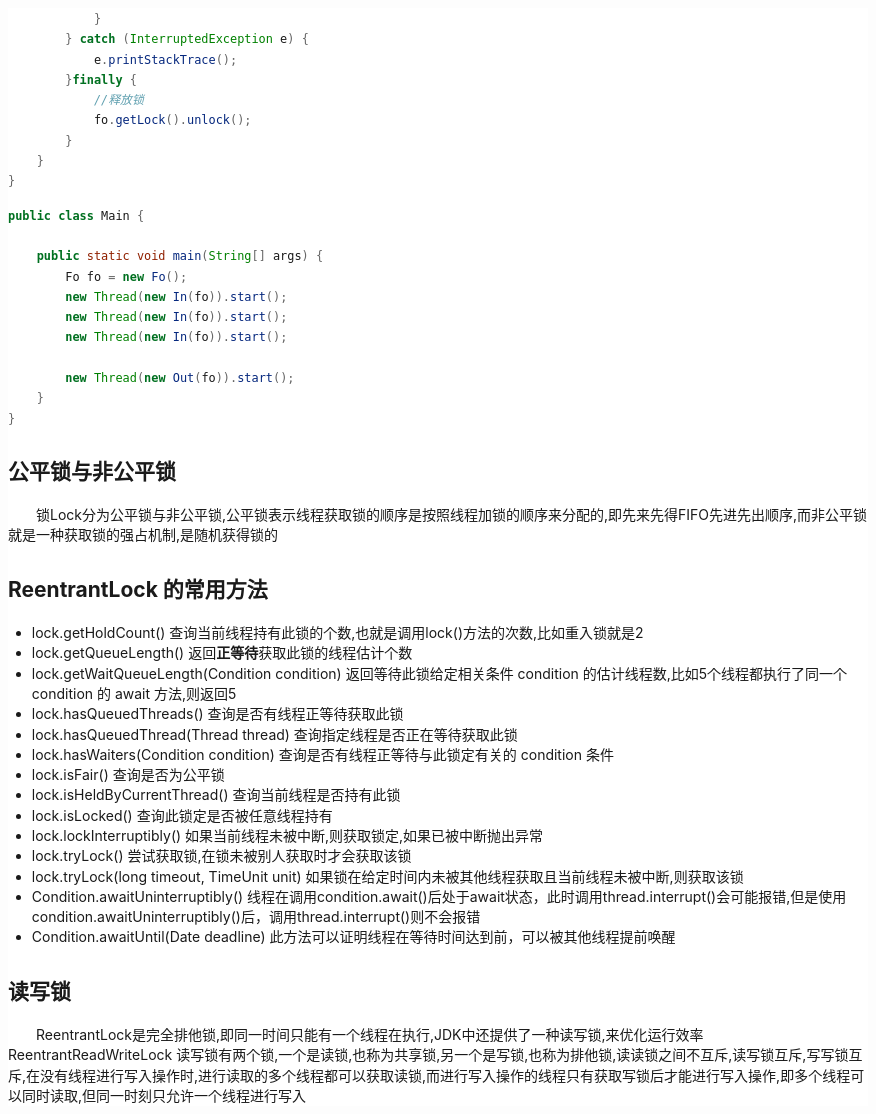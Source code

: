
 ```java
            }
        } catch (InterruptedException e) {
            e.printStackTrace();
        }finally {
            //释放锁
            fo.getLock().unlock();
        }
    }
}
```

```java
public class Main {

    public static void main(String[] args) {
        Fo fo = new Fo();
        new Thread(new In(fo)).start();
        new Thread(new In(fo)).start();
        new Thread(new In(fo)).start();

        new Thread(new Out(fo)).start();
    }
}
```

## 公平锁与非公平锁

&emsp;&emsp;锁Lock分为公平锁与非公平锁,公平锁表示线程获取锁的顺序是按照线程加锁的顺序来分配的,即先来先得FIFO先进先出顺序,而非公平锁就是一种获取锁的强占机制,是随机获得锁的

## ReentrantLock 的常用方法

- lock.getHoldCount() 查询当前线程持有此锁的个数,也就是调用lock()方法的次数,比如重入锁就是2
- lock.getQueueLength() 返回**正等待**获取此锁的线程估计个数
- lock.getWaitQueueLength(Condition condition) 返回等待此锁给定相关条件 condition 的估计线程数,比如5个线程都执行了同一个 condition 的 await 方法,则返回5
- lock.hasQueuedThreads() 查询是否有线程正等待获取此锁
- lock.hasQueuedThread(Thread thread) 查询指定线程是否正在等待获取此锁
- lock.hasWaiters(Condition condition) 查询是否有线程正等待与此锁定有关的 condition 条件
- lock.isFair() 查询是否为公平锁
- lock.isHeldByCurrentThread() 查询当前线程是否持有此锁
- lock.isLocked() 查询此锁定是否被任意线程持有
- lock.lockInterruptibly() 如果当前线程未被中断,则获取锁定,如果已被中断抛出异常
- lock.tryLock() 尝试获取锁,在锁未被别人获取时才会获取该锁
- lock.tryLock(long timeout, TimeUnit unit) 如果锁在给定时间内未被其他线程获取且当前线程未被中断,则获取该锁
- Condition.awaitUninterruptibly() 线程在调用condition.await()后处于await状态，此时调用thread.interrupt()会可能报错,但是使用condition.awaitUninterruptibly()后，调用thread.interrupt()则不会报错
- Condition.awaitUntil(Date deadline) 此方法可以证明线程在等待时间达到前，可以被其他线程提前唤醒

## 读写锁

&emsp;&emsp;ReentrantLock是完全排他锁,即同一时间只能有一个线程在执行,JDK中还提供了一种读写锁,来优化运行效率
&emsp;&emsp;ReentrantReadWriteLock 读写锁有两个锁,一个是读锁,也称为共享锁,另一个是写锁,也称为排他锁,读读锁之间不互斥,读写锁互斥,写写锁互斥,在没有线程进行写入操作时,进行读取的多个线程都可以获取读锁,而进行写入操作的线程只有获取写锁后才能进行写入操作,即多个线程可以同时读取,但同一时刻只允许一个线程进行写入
* * *
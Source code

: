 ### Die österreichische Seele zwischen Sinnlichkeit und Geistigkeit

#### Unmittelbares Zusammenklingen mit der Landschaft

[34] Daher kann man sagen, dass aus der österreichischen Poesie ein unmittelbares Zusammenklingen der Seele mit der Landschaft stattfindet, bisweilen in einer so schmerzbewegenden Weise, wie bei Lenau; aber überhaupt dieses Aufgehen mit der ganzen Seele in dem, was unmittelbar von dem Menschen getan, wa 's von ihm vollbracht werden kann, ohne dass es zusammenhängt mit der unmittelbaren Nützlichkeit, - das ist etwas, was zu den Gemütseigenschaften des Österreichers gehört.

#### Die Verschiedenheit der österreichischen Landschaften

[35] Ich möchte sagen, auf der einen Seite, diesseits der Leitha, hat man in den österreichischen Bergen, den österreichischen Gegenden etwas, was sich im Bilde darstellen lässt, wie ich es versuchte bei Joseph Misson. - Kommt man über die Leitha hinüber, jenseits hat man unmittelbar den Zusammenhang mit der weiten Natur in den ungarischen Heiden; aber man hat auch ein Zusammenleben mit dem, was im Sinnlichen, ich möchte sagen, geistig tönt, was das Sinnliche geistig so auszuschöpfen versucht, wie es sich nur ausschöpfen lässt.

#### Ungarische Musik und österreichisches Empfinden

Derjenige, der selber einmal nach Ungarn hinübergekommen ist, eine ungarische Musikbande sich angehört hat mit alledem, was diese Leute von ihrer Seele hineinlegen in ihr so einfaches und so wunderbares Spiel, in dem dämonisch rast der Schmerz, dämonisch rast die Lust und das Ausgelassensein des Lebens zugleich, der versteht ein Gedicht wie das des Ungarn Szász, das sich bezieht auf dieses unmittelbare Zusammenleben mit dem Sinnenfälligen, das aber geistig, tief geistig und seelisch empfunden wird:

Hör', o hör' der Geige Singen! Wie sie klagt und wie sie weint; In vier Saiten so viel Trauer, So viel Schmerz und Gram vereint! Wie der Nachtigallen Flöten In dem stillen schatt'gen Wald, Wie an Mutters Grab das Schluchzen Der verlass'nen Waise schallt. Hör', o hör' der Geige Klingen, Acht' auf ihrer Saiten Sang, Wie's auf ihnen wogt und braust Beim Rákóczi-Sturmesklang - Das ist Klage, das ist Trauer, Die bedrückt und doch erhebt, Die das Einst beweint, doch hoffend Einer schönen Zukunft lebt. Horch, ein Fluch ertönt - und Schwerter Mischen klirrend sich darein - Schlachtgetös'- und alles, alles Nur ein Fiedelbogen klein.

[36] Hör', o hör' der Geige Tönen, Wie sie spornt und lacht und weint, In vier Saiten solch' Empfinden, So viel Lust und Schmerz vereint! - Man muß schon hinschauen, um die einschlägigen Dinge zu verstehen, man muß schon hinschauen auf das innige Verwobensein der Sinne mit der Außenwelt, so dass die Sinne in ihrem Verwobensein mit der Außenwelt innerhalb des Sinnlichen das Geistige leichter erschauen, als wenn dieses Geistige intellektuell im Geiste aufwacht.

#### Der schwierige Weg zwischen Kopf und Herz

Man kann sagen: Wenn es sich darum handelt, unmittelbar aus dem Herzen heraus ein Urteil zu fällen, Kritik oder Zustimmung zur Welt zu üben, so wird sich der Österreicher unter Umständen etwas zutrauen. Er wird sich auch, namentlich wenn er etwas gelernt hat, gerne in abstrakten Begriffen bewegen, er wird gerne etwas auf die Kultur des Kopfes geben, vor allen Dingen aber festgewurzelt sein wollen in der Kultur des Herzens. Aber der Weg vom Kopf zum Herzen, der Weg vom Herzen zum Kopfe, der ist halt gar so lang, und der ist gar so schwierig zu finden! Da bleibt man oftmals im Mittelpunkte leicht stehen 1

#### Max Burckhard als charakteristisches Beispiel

Problem to work on.
Across all the entries, how many lines include "public"? Answer with the number alone.

Answer to this problem.
2